Vicki Hyman, Staff Writer
CHARLOTTE -- Reaction to Janet Jackson's breast popped up all around the annual National Religious Broadcasters convention this week, with calls for stricter indecency enforcement, stiffer fines and even toughening federal regulation over cable channels.
The broadcasters association, a Christian group that represents 1,700 organizations, may suggest legislation to Congress or petition the Federal Communications Commission for a new rule that would require cable systems to let customers block offending channels at no cost to themselves, said Ashton Hardy, a lawyer who represents the association and a member of its board of directors.
Currently, cable channels are not required to follow the same decency standards set up for over-the-air broadcasters, because customers have to opt to bring cable into their homes. If customers want to block a channel, Hardy said, the cable company typically requires them to pay for the filter.
By empowering viewers to reject offensive programming, he said, certain channels might hemorrhage viewers and the cable networks might replace them with more suitable programming. U.S. Rep. Richard Burr, a Republican from Winston-Salem, later backed the same proposal in a separate session on public policy and the state of religious broadcasting.
Some convention-goers simply wanted to see more activity by the FCC, particularly in the cable arena. Most television viewers receive the broadcast networks through cable or satellite systems anyway, said Richard Dean, the president of independent television station WFMZ in Allentown, Pa., so it's hypocritical to apply standards to one and not the other. "The FCC is acting as if they were impotent," he said. "We're feeding poison to our children."
The convention included a special session on federal indecency regulation that was supposed to focus on the FCC's recent decision that the use of a certain four-letter word during the 2003 Golden Globes broadcast was not indecent. FCC staffers reasoned that singer Bono used the word as an exclamatory adjective, not as a sexual reference.
But even fresher was the outrage surrounding Jackson's "wardrobe malfunction" at the Super Bowl earlier this month.
"I'd like to believe it was a wake-up call," said Laura Lowery, of the Malverne, N.Y., Love Oasis Christian Church, a nondenominational church that broadcasts religious programming in the New York City area.

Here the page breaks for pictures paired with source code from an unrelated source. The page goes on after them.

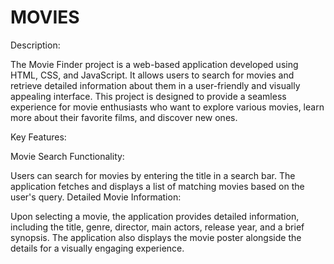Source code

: # MOVIES

Description:

The Movie Finder project is a web-based application developed using HTML, CSS, and JavaScript. It allows users to search for movies and retrieve detailed information about them in a user-friendly and visually appealing interface. This project is designed to provide a seamless experience for movie enthusiasts who want to explore various movies, learn more about their favorite films, and discover new ones.

Key Features:

Movie Search Functionality:

Users can search for movies by entering the title in a search bar.
The application fetches and displays a list of matching movies based on the user's query.
Detailed Movie Information:

Upon selecting a movie, the application provides detailed information, including the title, genre, director, main actors, release year, and a brief synopsis.
The application also displays the movie poster alongside the details for a visually engaging experience.
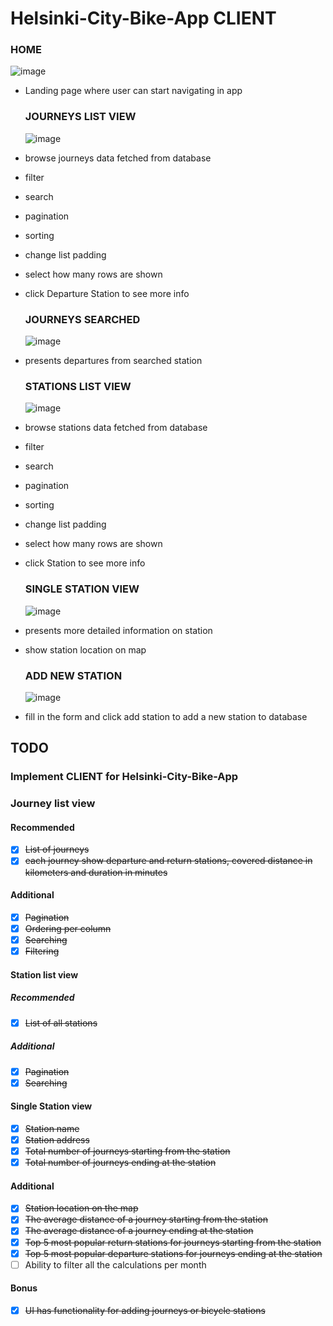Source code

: # Helsinki-City-Bike-App CLIENT

### HOME

![image](https://user-images.githubusercontent.com/90003389/236700223-216d708d-bc4c-49e7-9d91-4822ac8d88bf.png)

- Landing page where user can start navigating in app

  ### JOURNEYS LIST VIEW

  ![image](https://user-images.githubusercontent.com/90003389/236700373-2327f3d8-9f00-480d-a2c5-9fe63f998a61.png)

- browse journeys data fetched from database
- filter
- search
- pagination
- sorting
- change list padding
- select how many rows are shown
- click Departure Station to see more info

  ### JOURNEYS SEARCHED

  ![image](https://user-images.githubusercontent.com/90003389/236700299-7b335fd1-9119-4464-a487-4d49481a5e0a.png)

- presents departures from searched station

  ### STATIONS LIST VIEW

  ![image](https://user-images.githubusercontent.com/90003389/236700407-3e0bae74-9f7a-493f-9ddd-ed6bbc0a4dff.png)
  <br/>

- browse stations data fetched from database
- filter
- search
- pagination
- sorting
- change list padding
- select how many rows are shown
- click Station to see more info

  ### SINGLE STATION VIEW

  ![image](https://user-images.githubusercontent.com/90003389/236700454-e24542fa-86f4-402b-aafa-bea869ff1d3c.png)

- presents more detailed information on station
- show station location on map

  ### ADD NEW STATION

  ![image](https://user-images.githubusercontent.com/90003389/236700271-92909621-174f-492e-af1e-084934abbae8.png)

- fill in the form and click add station to add a new station to database

## TODO

### Implement CLIENT for Helsinki-City-Bike-App

### Journey list view

#### Recommended

- [x] ~~List of journeys~~
- [x] ~~each journey show departure and return stations, covered distance in kilometers and duration in minutes~~

#### Additional

- [x] ~~Pagination~~
- [x] ~~Ordering per column~~
- [x] ~~Searching~~
- [x] ~~Filtering~~

#### Station list view

##### Recommended

- [x] ~~List of all stations~~

##### Additional

- [x] ~~Pagination~~
- [x] ~~Searching~~

#### Single Station view

- [x] ~~Station name~~
- [x] ~~Station address~~
- [x] ~~Total number of journeys starting from the station~~
- [x] ~~Total number of journeys ending at the station~~

#### Additional

- [x] ~~Station location on the map~~
- [x] ~~The average distance of a journey starting from the station~~
- [x] ~~The average distance of a journey ending at the station~~
- [x] ~~Top 5 most popular return stations for journeys starting from the station~~
- [x] ~~Top 5 most popular departure stations for journeys ending at the station~~
- [ ] Ability to filter all the calculations per month

#### Bonus

- [x] ~~UI has functionality for adding journeys or bicycle stations~~
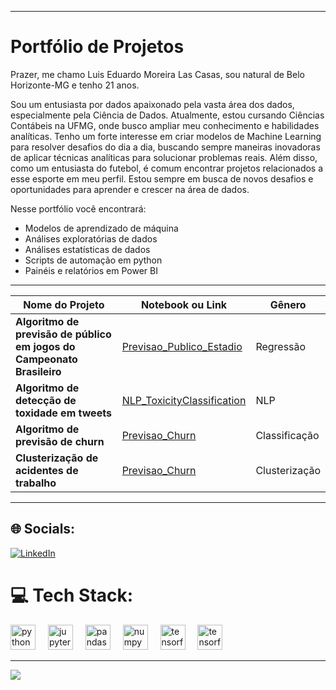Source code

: <img align="center" src="" alt="" />

---
# Portfólio de Projetos

Prazer, me chamo Luis Eduardo Moreira Las Casas, sou natural de Belo Horizonte-MG e tenho 21 anos.

Sou um entusiasta por dados apaixonado pela vasta área dos dados, especialmente pela Ciência de Dados. Atualmente, estou cursando Ciências Contábeis na UFMG, onde busco ampliar meu conhecimento e habilidades analíticas. Tenho um forte interesse em criar modelos de Machine Learning para resolver desafios do dia a dia, buscando sempre maneiras inovadoras de aplicar técnicas analíticas para solucionar problemas reais. Além disso, como um entusiasta do futebol, é comum encontrar projetos relacionados a esse esporte em meu perfil. Estou sempre em busca de novos desafios e oportunidades para aprender e crescer na área de dados.

Nesse portfólio você encontrará:
- Modelos de aprendizado de máquina 
- Análises exploratórias de dados
- Análises estatísticas de dados
- Scripts de automação em python
- Painéis e relatórios em Power BI

- ------------

|    Nome do Projeto  | Notebook ou Link    |    Gênero          |
| ------------        | ------------        | ------------ |
| **Algoritmo de previsão de público em jogos do Campeonato Brasileiro** | [Previsao_Publico_Estadio](https://github.com/dudumlc/Previsao_Publico_Estadio) | Regressão |
| **Algoritmo de detecção de toxidade em tweets** | [NLP_ToxicityClassification](https://github.com/dudumlc/NLP_ToxicityClassification) | NLP | 
| **Algoritmo de previsão de churn** | [Previsao_Churn](https://github.com/dudumlc/Previsao_Churn) | Classificação | 
| **Clusterização de acidentes de trabalho** | [Previsao_Churn](https://github.com/dudumlc/Previsao_Churn) | Clusterização | 
------------

## 🌐 Socials:
[![LinkedIn](https://img.shields.io/badge/LinkedIn-%230077B5.svg?logo=linkedin&logoColor=white)](https://www.linkedin.com/in/luis-las-casas/) 

# 💻 Tech Stack:

<div align="left">
  <img src="https://cdn.jsdelivr.net/gh/devicons/devicon/icons/python/python-original.svg" height="40" alt="python logo"  />
  <img width="12" />
  <img src="https://cdn.jsdelivr.net/gh/devicons/devicon/icons/jupyter/jupyter-original.svg" height="40" alt="jupyter logo"  />
  <img width="12" />
  <img src="https://cdn.jsdelivr.net/gh/devicons/devicon/icons/pandas/pandas-original.svg" height="40" alt="pandas logo"  />
  <img width="12" />
  <img src="https://cdn.jsdelivr.net/gh/devicons/devicon/icons/numpy/numpy-original.svg" height="40" alt="numpy logo"  />
  <img width="12" />
  <img src= "https://upload.wikimedia.org/wikipedia/commons/thumb/0/05/Scikit_learn_logo_small.svg/390px-Scikit_learn_logo_small.svg.png" height="40" alt="tensorflow logo"  />
  <img width="12" />
  <img src="https://cdn.jsdelivr.net/gh/devicons/devicon/icons/tensorflow/tensorflow-original.svg" height="40" alt="tensorflow logo"  />
  <img width="12" />
</div>

---
[![](https://visitcount.itsvg.in/api?id=dudumlc&icon=0&color=0)](https://visitcount.itsvg.in)

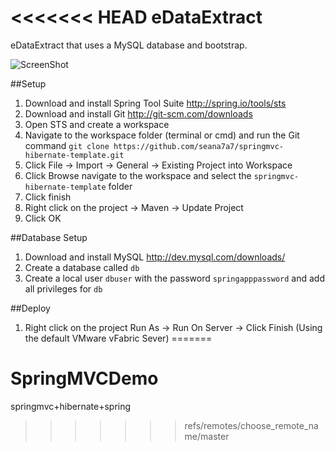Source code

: <<<<<<< HEAD
eDataExtract
===========================

eDataExtract that uses a MySQL database and bootstrap.

![ScreenShot](https://raw.githubusercontent.com/seana7a7/springmvc-hibernate-template/master/src/main/webapp/img/screen-shot.png)

##Setup
1.  Download and install Spring Tool Suite http://spring.io/tools/sts
2.  Download and install Git http://git-scm.com/downloads
3.  Open STS and create a workspace
4.  Navigate to the workspace folder (terminal or cmd) and run the Git command `git clone https://github.com/seana7a7/springmvc-hibernate-template.git`
5.  Click File -> Import -> General -> Existing Project into Workspace
6.  Click Browse navigate to the workspace and select the `springmvc-hibernate-template` folder
7.  Click finish
8.  Right click on the project -> Maven -> Update Project
9.  Click OK

##Database Setup
1.  Download and install MySQL http://dev.mysql.com/downloads/
2.  Create a database called `db`
3.  Create a local user `dbuser` with the password `springapppassword` and add all privileges for `db` 

##Deploy
1. Right click on the project Run As -> Run On Server -> Click Finish (Using the default VMware vFabric Sever)
=======
# SpringMVCDemo
springmvc+hibernate+spring
>>>>>>> refs/remotes/choose_remote_name/master
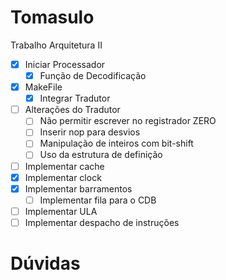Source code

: # Tomasulo
Trabalho Arquitetura II

- [x] Iniciar Processador
  - [x] Função de Decodificação
- [x] MakeFile
  - [x] Integrar Tradutor
- [ ] Alterações do Tradutor
  - [ ] Não permitir escrever no registrador ZERO
  - [ ] Inserir nop para desvios
  - [ ] Manipulação de inteiros com bit-shift
  - [ ] Uso da estrutura de definição
- [ ] Implementar cache
- [x] Implementar clock
- [x] Implementar barramentos
  - [ ] Implementar fila para o CDB
- [ ] Implementar ULA
- [ ] Implementar despacho de instruções

# Dúvidas
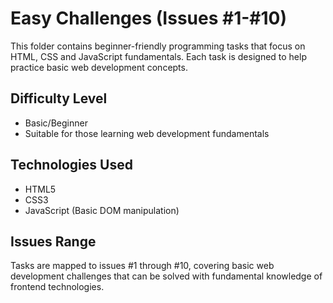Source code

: # Easy Challenges (Issues #1-#10)

This folder contains beginner-friendly programming tasks that focus on HTML, CSS and JavaScript fundamentals. Each task is designed to help practice basic web development concepts.

## Difficulty Level
- Basic/Beginner
- Suitable for those learning web development fundamentals

## Technologies Used
- HTML5
- CSS3 
- JavaScript (Basic DOM manipulation)

## Issues Range
Tasks are mapped to issues #1 through #10, covering basic web development challenges that can be solved with fundamental knowledge of frontend technologies.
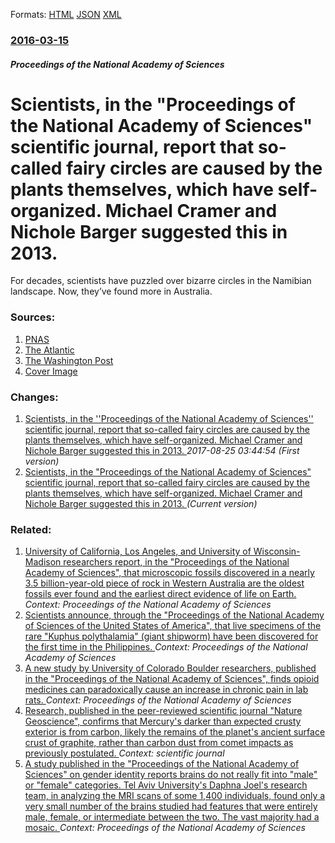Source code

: 
Formats: [HTML](/news/2016/03/15/scientists-in-the-proceedings-of-the-national-academy-of-sciences-scientific-journal-report-that-so-called-fairy-circles-are-caused-by-t.html)  [JSON](/news/2016/03/15/scientists-in-the-proceedings-of-the-national-academy-of-sciences-scientific-journal-report-that-so-called-fairy-circles-are-caused-by-t.json)  [XML](/news/2016/03/15/scientists-in-the-proceedings-of-the-national-academy-of-sciences-scientific-journal-report-that-so-called-fairy-circles-are-caused-by-t.xml)  

### [2016-03-15](/news/2016/03/15/index.md)

##### Proceedings of the National Academy of Sciences
# Scientists, in the "Proceedings of the National Academy of Sciences" scientific journal, report that so-called fairy circles are caused by the plants themselves, which have self-organized. Michael Cramer and Nichole Barger suggested this in 2013. 

For decades, scientists have puzzled over bizarre circles in the Namibian landscape. Now, they’ve found more in Australia. 


### Sources:

1. [PNAS](http://www.pnas.org/content/early/2016/03/09/1522130113)
2. [The Atlantic](https://www.theatlantic.com/science/archive/2016/03/mysterious-fairy-circles-australia-namibia/473625/)
3. [The Washington Post](https://www.washingtonpost.com/news/morning-mix/wp/2016/03/15/dragons-aliens-bugs-scientists-may-have-solved-the-mystery-of-the-deserts-fairy-circles/?wpmm=1&wpisrc=nl_mix)
3. [Cover Image](https://cdn.theatlantic.com/assets/media/img/mt/2016/03/Kevin_Sanders_aerial_1_AUS/facebook.jpg?1457971433)

### Changes:

1. [Scientists, in the ''Proceedings of the National Academy of Sciences'' scientific journal, report that so-called fairy circles are caused by the plants themselves, which have self-organized. Michael Cramer and Nichole Barger suggested this in 2013. ](/news/2016/03/15/scientists-in-the-proceedings-of-the-national-academy-of-sciences-scientific-journal-report-that-so-called-fairy-circles-are-caused-by.md) _2017-08-25 03:44:54 (First version)_
1. [Scientists, in the "Proceedings of the National Academy of Sciences" scientific journal, report that so-called fairy circles are caused by the plants themselves, which have self-organized. Michael Cramer and Nichole Barger suggested this in 2013. ](/news/2016/03/15/scientists-in-the-proceedings-of-the-national-academy-of-sciences-scientific-journal-report-that-so-called-fairy-circles-are-caused-by-t.md) _(Current version)_

### Related:

1. [University of California, Los Angeles, and University of Wisconsin-Madison researchers report, in the "Proceedings of the National Academy of Sciences", that microscopic fossils discovered in a nearly 3.5 billion-year-old piece of rock in Western Australia are the oldest fossils ever found and the earliest direct evidence of life on Earth. ](/news/2017/12/18/university-of-california-los-angeles-and-university-of-wisconsinamadison-researchers-report-in-the-proceedings-of-the-national-academy.md) _Context: Proceedings of the National Academy of Sciences_
2. [Scientists announce, through the "Proceedings of the National Academy of Sciences of the United States of America", that live specimens of the rare "Kuphus polythalamia" (giant shipworm) have been discovered for the first time in the Philippines. ](/news/2017/04/18/scientists-announce-through-the-proceedings-of-the-national-academy-of-sciences-of-the-united-states-of-america-that-live-specimens-of-t.md) _Context: Proceedings of the National Academy of Sciences_
3. [A new study by University of Colorado Boulder researchers, published in the "Proceedings of the National Academy of Sciences", finds opioid medicines can paradoxically cause an increase in chronic pain in lab rats. ](/news/2016/05/30/a-new-study-by-university-of-colorado-boulder-researchers-published-in-the-proceedings-of-the-national-academy-of-sciences-finds-opioid.md) _Context: Proceedings of the National Academy of Sciences_
4. [Research, published in the peer-reviewed scientific journal "Nature Geoscience", confirms that Mercury's darker than expected crusty exterior is from carbon, likely the remains of the planet's ancient surface crust of graphite, rather than carbon dust from comet impacts as previously postulated. ](/news/2016/03/7/research-published-in-the-peer-reviewed-scientific-journal-nature-geoscience-confirms-that-mercury-s-darker-than-expected-crusty-exterio.md) _Context: scientific journal_
5. [A study published in the "Proceedings of the National Academy of Sciences" on gender identity reports brains do not really fit into "male" or "female" categories. Tel Aviv University's Daphna Joel's research team, in analyzing the MRI scans of some 1,400 individuals, found only a very small number of the brains studied had features that were entirely male, female, or intermediate between the two. The vast majority had a mosaic. ](/news/2015/12/1/a-study-published-in-the-proceedings-of-the-national-academy-of-sciences-on-gender-identity-reports-brains-do-not-really-fit-into-male-o.md) _Context: Proceedings of the National Academy of Sciences_
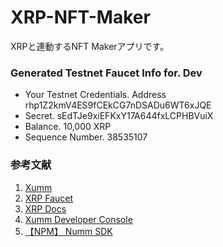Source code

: # XRP-NFT-Maker
XRPと連動するNFT Makerアプリです。

### Generated Testnet Faucet Info for. Dev

- Your Testnet Credentials. 
Address
rhp1Z2kmV4ES9fCEkCG7nDSADu6WT6xJQE
- Secret. 
sEdTJe9xiEFKxY17A644fxLCPHBVuiX
- Balance. 
10,000 XRP
- Sequence Number. 
38535107


### 参考文献
1. [Xumm](https://xumm.app/)
2. [XRP Faucet](https://xrpl.org/ja/xrp-testnet-faucet.html)
3. [XRP Docs](https://xrpl.org/ja/docs.html)
4. [Xumm Developer Console](https://apps.xumm.dev/)
5. [【NPM】 Numm SDK](https://www.npmjs.com/package/xumm)
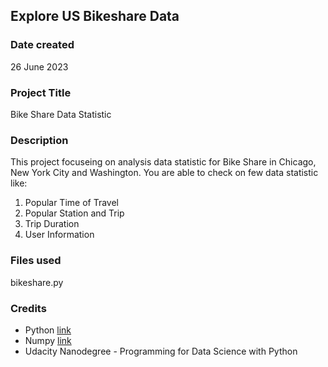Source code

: ## Explore US Bikeshare Data

### Date created
26 June 2023

### Project Title
Bike Share Data Statistic

### Description
This project focuseing on analysis data statistic for Bike Share in Chicago, New York City and Washington. You are able to check on few data statistic like:
1. Popular Time of Travel
2. Popular Station and Trip
3. Trip Duration
4. User Information

### Files used
bikeshare.py

### Credits
* Python <a href="https://www.python.org/">link</a>
* Numpy <a href="https://numpy.org/">link</a>
* Udacity Nanodegree - Programming for Data Science with Python

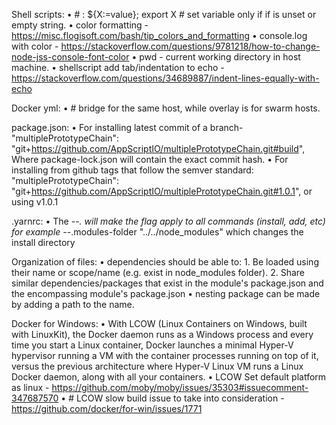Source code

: Shell scripts: 
• # : ${X:=value}; export X # set variable only if if is unset or empty string.
• color formatting - https://misc.flogisoft.com/bash/tip_colors_and_formatting
• console.log with color - https://stackoverflow.com/questions/9781218/how-to-change-node-jss-console-font-color
• pwd - current working directory in host machine.
• shellscript add tab/indentation to echo - https://stackoverflow.com/questions/34689887/indent-lines-equally-with-echo

Docker yml: 
• # bridge for the same host, while overlay is for swarm hosts.

package.json: 
• For installing latest commit of a branch-
    "multiplePrototypeChain": "git+https://github.com/AppScriptIO/multiplePrototypeChain.git#build",
Where package-lock.json will contain the exact commit hash.
• For installing from github tags that follow the semver standard: 
    "multiplePrototypeChain": "git+https://github.com/AppScriptIO/multiplePrototypeChain.git#1.0.1", 
    or using v1.0.1

.yarnrc: 
• The --*. will make the flag apply to all commands (install, add, etc)
 for example 
    --*.modules-folder "../../node_modules" 
 which changes the install directory

Organization of files: 
• dependencies should be able to: 
    1. Be loaded using their name or scope/name (e.g. exist in node_modules folder).
    2. Share similar dependencies/packages that exist in the module's package.json and the encompassing module's package.json
• nesting package can be made by adding a path to the name.

Docker for Windows: 
• With LCOW (Linux Containers on Windows, built with LinuxKit), the Docker daemon runs as a Windows process and every time you start a Linux container, Docker launches a minimal Hyper-V hypervisor running a VM with the container processes running on top of it, versus the previous architecture where Hyper-V Linux VM runs a Linux Docker daemon, along with all your containers.
• LCOW Set default platform as linux - https://github.com/moby/moby/issues/35303#issuecomment-347687570
• # LCOW slow build issue to take into consideration - https://github.com/docker/for-win/issues/1771


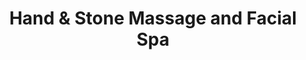 ---
title: "Hand & Stone Massage and Facial Spa"
url: /lanoka-harbor/hand-and-stone-massage-and-facial-spa/
shop: massage
---
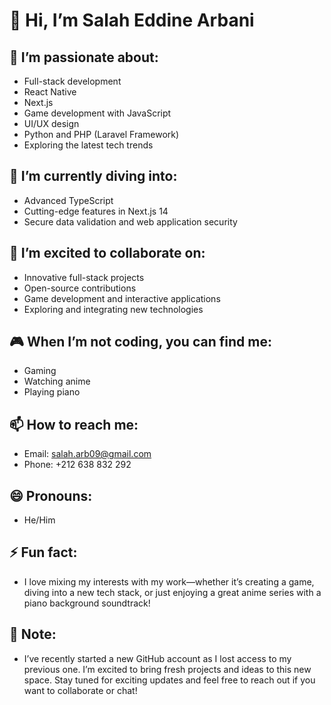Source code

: # 👋 Hi, I’m Salah Eddine Arbani

## 👀 I’m passionate about:
- Full-stack development
- React Native
- Next.js
- Game development with JavaScript
- UI/UX design
- Python and PHP (Laravel Framework)
- Exploring the latest tech trends

## 🌱 I’m currently diving into:
- Advanced TypeScript
- Cutting-edge features in Next.js 14
- Secure data validation and web application security

## 💞️ I’m excited to collaborate on:
- Innovative full-stack projects
- Open-source contributions
- Game development and interactive applications
- Exploring and integrating new technologies

## 🎮 When I’m not coding, you can find me:
- Gaming
- Watching anime
- Playing piano

## 📫 How to reach me:
- Email: salah.arb09@gmail.com
- Phone: +212 638 832 292

## 😄 Pronouns:
- He/Him

## ⚡ Fun fact:
- I love mixing my interests with my work—whether it’s creating a game, diving into a new tech stack, or just enjoying a great anime series with a piano background soundtrack!

## 🚀 Note:
- I’ve recently started a new GitHub account as I lost access to my previous one. I’m excited to bring fresh projects and ideas to this new space. Stay tuned for exciting updates and feel free to reach out if you want to collaborate or chat!

<!---
Feel free to explore my repositories and connect with me. Let’s build something amazing together!
--->
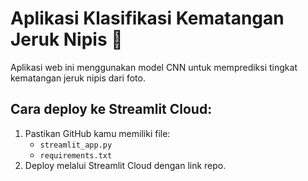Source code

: # Aplikasi Klasifikasi Kematangan Jeruk Nipis 🍋

Aplikasi web ini menggunakan model CNN untuk memprediksi tingkat kematangan jeruk nipis dari foto.

## Cara deploy ke Streamlit Cloud:

1. Pastikan GitHub kamu memiliki file:
   - `streamlit_app.py`
   - `requirements.txt`
2. Deploy melalui Streamlit Cloud dengan link repo.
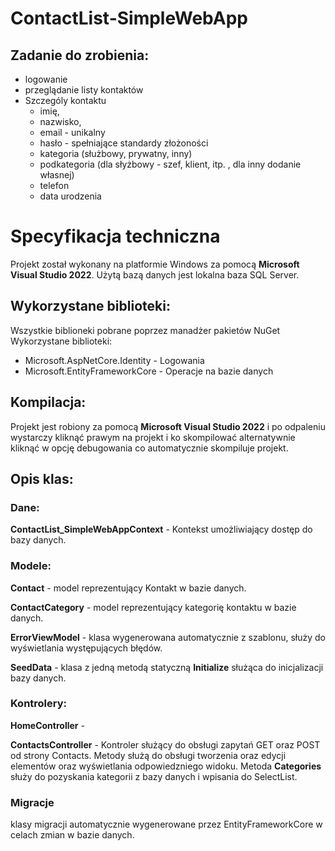 # ContactList-SimpleWebApp

## Zadanie do zrobienia:

- logowanie
- przeglądanie listy kontaktów
- Szczególy kontaktu
    - imię,
    - nazwisko,
    - email - unikalny
    - hasło - spełniające standardy złożoności
    - kategoria (służbowy, prywatny, inny)
    - podkategoria (dla słyżbowy - szef, klient, itp. , dla inny dodanie własnej)
    - telefon
    - data urodzenia

# Specyfikacja techniczna

Projekt został wykonany na platformie Windows za pomocą **Microsoft Visual Studio 2022**. Użytą bazą danych jest lokalna baza SQL Server.

## Wykorzystane biblioteki:
Wszystkie biblioneki pobrane poprzez manadżer pakietów NuGet
Wykorzystane biblioteki:
- Microsoft.AspNetCore.Identity - Logowania
- Microsoft.EntityFrameworkCore - Operacje na bazie danych
## Kompilacja:

Projekt jest robiony za pomocą **Microsoft Visual Studio 2022** i po odpaleniu wystarczy kliknąć prawym na projekt i ko skompilować alternatywnie kliknąć w opcję debugowania co automatycznie skompiluje projekt.

## Opis klas:

### Dane:

**ContactList_SimpleWebAppContext** - Kontekst umożliwiający dostęp do bazy danych.

### Modele:

**Contact** - model reprezentujący Kontakt w bazie danych.

**ContactCategory** - model reprezentujący kategorię kontaktu w bazie danych.

**ErrorViewModel** - klasa wygenerowana automatycznie z szablonu, służy do wyświetlania występujących błędów.

**SeedData** - klasa z jedną metodą statyczną **Initialize** służąca do inicjalizacji bazy danych. 

### Kontrolery:

**HomeController** - 

**ContactsController** - Kontroler służący do obsługi zapytań GET oraz POST od strony Contacts. Metody służą do obsługi tworzenia oraz edycji elementów oraz wyświetlania odpowiedzniego widoku. Metoda **Categories** służy do pozyskania kategorii z bazy danych i wpisania do SelectList.

### Migracje
klasy migracji automatycznie wygenerowane przez EntityFrameworkCore w celach zmian w bazie danych.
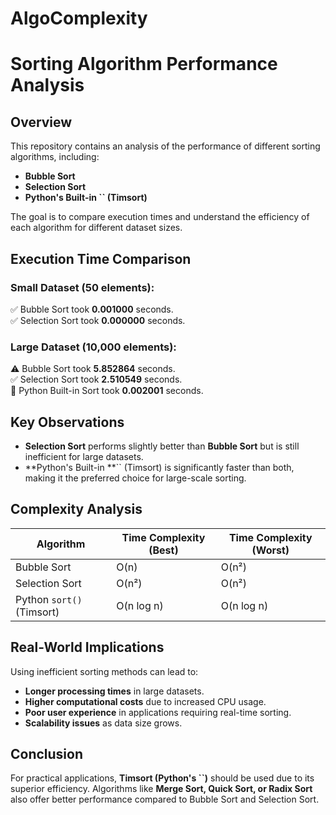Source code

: # AlgoComplexity
# Sorting Algorithm Performance Analysis

## Overview

This repository contains an analysis of the performance of different sorting algorithms, including:

- **Bubble Sort**
- **Selection Sort**
- **Python's Built-in ****\`\`**** (Timsort)**

The goal is to compare execution times and understand the efficiency of each algorithm for different dataset sizes.

## Execution Time Comparison

### Small Dataset (50 elements):

✅ Bubble Sort took **0.001000** seconds.\
✅ Selection Sort took **0.000000** seconds.

### Large Dataset (10,000 elements):

⚠️ Bubble Sort took **5.852864** seconds.\
✅ Selection Sort took **2.510549** seconds.\
🚀 Python Built-in Sort took **0.002001** seconds.

## Key Observations

- **Selection Sort** performs slightly better than **Bubble Sort** but is still inefficient for large datasets.
- \*\*Python's Built-in \*\*\`\` (Timsort) is significantly faster than both, making it the preferred choice for large-scale sorting.

## Complexity Analysis

| Algorithm                 | Time Complexity (Best) | Time Complexity (Worst) |
| ------------------------- | ---------------------- | ----------------------- |
| Bubble Sort               | O(n)                   | O(n²)                   |
| Selection Sort            | O(n²)                  | O(n²)                   |
| Python `sort()` (Timsort) | O(n log n)             | O(n log n)              |

## Real-World Implications

Using inefficient sorting methods can lead to:

- **Longer processing times** in large datasets.
- **Higher computational costs** due to increased CPU usage.
- **Poor user experience** in applications requiring real-time sorting.
- **Scalability issues** as data size grows.

## Conclusion

For practical applications, **Timsort (Python's ****\`\`****)** should be used due to its superior efficiency. Algorithms like **Merge Sort, Quick Sort, or Radix Sort** also offer better performance compared to Bubble Sort and Selection Sort.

The Super Bowl incident may have lent momentum to the movement to restore stricter enforcement of indecency standards. The FCC's approach has veered from the strict suppression of specific words to a more liberal approach that looks at the context of the questionable language or action, according to Rosemary Harold, a lawyer with Wiley, Rein & Fielding, the association's Washington counsel.
Within a few months, the FCC has gone from accepting foul language at the Golden Globes to an immediate call for hearings into the Super Bowl incident. In the interim, legislators have submitted bills that would provide automatic punishment for broadcasting certain words and increasing fines tenfold, up to $275,000 per violation. The FCC also has fined two broadcasters for indecency violations, and an overturning of the Golden Globes decision is imminent, NRB lawyers say.
In the session on public policy and the state of religious broadcasting, U.S. Rep. Mike McIntyre, a Democrat from Lumberton, told conventioneers that cable companies have to have their contracts approved by municipal governments. "Ask them why they are signing contracts with purveyors of pornography."